- [pdf] [supp]
Efficient MAE Towards Large-Scale Vision Transformers
Masked Autoencoder (MAE) has demonstrated superb pre-training efficiency for vision Transformer, thanks to its partial input paradigm and high mask ratio (0.75). However, MAE often suffers from severe performance drop under higher mask ratios, which hinders its potential toward larger-scale vision Transformers. In this work, we identify that the performance drop is largely attributed to the over-dominance of difficult reconstruction targets, as higher mask ratios lead to more sparse visible patches and fewer visual clues for reconstruction. To mitigate this issue, we design Efficient MAE that introduces a novel Difficulty-Flatten Loss and a decoder masking strategy, enabling a higher mask ratio for more efficient pre-training.

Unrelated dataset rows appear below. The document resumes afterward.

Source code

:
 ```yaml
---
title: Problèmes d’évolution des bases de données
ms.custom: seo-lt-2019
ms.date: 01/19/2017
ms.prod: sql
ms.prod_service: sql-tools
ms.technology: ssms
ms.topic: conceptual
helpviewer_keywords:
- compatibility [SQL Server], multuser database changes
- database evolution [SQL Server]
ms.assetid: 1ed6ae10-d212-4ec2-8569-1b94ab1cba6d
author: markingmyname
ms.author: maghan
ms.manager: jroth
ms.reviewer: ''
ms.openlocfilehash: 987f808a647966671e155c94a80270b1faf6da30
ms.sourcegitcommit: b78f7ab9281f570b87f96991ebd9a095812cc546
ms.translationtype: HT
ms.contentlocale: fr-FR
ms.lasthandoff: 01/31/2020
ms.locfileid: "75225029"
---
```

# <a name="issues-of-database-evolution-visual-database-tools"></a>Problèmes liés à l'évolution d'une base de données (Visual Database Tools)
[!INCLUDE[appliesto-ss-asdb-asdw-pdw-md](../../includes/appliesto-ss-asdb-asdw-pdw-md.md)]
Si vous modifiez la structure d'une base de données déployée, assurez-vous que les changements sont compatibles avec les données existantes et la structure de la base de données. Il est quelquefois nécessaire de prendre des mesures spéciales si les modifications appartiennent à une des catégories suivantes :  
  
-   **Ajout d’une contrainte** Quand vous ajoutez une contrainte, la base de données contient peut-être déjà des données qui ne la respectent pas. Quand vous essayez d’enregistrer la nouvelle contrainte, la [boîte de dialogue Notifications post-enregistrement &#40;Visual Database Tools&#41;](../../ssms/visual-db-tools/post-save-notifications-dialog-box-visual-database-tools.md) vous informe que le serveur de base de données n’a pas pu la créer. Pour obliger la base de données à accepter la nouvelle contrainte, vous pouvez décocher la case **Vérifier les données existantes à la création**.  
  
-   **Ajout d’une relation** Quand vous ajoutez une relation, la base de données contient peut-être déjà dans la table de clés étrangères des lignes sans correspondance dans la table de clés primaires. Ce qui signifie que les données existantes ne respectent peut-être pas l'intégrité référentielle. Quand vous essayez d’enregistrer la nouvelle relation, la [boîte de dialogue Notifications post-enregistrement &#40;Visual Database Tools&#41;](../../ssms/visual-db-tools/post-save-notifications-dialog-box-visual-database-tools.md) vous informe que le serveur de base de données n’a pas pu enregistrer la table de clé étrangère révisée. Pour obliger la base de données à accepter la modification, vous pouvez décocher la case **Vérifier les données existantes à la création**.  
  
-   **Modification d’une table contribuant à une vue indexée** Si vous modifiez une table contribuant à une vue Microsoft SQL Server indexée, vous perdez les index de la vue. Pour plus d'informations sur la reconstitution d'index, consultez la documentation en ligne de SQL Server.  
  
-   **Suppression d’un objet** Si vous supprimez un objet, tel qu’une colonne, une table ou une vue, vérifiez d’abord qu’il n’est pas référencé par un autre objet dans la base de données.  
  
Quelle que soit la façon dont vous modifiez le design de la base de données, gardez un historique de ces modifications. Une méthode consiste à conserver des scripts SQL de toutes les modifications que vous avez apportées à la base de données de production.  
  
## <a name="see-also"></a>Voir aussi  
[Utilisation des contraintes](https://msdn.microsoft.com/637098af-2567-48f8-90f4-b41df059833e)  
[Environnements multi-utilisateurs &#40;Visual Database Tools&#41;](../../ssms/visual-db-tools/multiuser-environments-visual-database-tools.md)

The Difficulty-Flatten Loss provides balanced supervision on reconstruction targets of different difficulties, mitigating the performance drop under higher mask ratios effectively. Additionally, the decoder masking strategy discards the most difficult reconstruction targets, which further alleviates the optimization difficulty and accelerates the pre-training clearly. Our proposed Efficient MAE introduces 27% and 30% pre-training runtime accelerations for the ViT-Large and ViT-Huge models, provides valuable insights into MAE's optimization, and paves the way for larger-scale vision Transformer pre-training. Code and pre-trained models will be released.